Accessibility, whether it be at the 5:45 a.m., workouts or at other times throughout the day, is something McGlinchey pushed for, and others followed suit.
“I think it’s just the lines of communication and the relationship,” McGlinchey said of how that’s made the team better. “It’s hard to want to go to work and play with somebody and give everything you’ve got if you don’t truly know who they are.
“I’m not saying we didn’t know who coach Kelly was. But we needed to know what’s important first. And we (now) feel as though to coach Kelly his players are what’s most important to him, and he’s shown that.
“He knows he needed to show his face a little more than he was doing. He’s done that to a great extent. I think it’s going to pay dividends. It’s kind of cliché and it’s kind of corny, but relationships and playing with your best friends, it’s a lot easier to do that when everyone gets along and everyone wants to be around each other.”
Individually, McGlinchey admits to having plenty of room for improvement. That also goes collectively for an offensive line that may not have been the most flawed position group in 2016 but arguably was ND’s most underachieving.
On Wednesday’s first spring practice, McGlinchey was back on the left side next to senior guard Quenton Nelson — another projected high draft pick who deferred the NFL dream for at least another year. Senior Sam Mustipher returned at center.
On the right side, though, last year’s starting right tackle, senior Alex Bars, has moved inside to guard, while sophomore prodigy Tommy Kraemer took first-team reps at right tackle.
“I think we’re building that kind of cohesiveness and chemistry that, moving forward, is going to be extremely beneficial,” McGlinchey said. “We got caught in a couple of positions last year that we didn’t want to be in. And we’re going to do our best to eliminate that.”
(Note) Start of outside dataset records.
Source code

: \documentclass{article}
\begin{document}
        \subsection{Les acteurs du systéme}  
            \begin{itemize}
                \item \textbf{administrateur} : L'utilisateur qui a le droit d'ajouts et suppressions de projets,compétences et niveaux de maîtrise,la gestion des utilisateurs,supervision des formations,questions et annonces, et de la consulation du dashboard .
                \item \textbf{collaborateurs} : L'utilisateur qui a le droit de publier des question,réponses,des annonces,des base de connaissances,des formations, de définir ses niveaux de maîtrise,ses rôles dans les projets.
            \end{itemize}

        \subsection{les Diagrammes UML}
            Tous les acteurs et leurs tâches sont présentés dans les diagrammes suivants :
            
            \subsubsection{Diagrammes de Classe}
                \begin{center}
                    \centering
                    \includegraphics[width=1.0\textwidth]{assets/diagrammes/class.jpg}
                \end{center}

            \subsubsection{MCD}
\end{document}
That includes the plethora of illegal procedure penalties charged to McGlinchey, which by his own count reached 12 in 2016. He also wants to eliminate the growing pains that came from moving from his comfort zone at right tackle to the left side.
And Kelly believes the Irish coaching staff shares in that responsibility.
“We owed him something on our end as well,” Kelly said of McGlinchey’s decision to return for a fifth year. “And that was to physically develop him, to mentally develop him as a captain and as a leader, and then to develop his skill.”
That formula definitely paid off for recent Irish left tackles Zack Martin and Ronnie Stanley, each of whom made significant improvement and went in the top half of the NFL Draft’s first round a year after making a decision to stay put.
“I’m not going into the NFL to be a first-rounder on paper,” he said. “I want to be the best that I can be when I get there. I’m setting myself up for a career there. I wanted to be the best offensive tackle in the country this year and learn from the best coach in the country.
“Obviously, it’s a trend here that we want to continue to learn and be the best that we can be and have the success we know that we can have before we make any decisions because other people are telling us that we’re ready to go.
“We know how to look in the mirror, look at the film, and know what we want to do to improve and how we get to where we want to go.”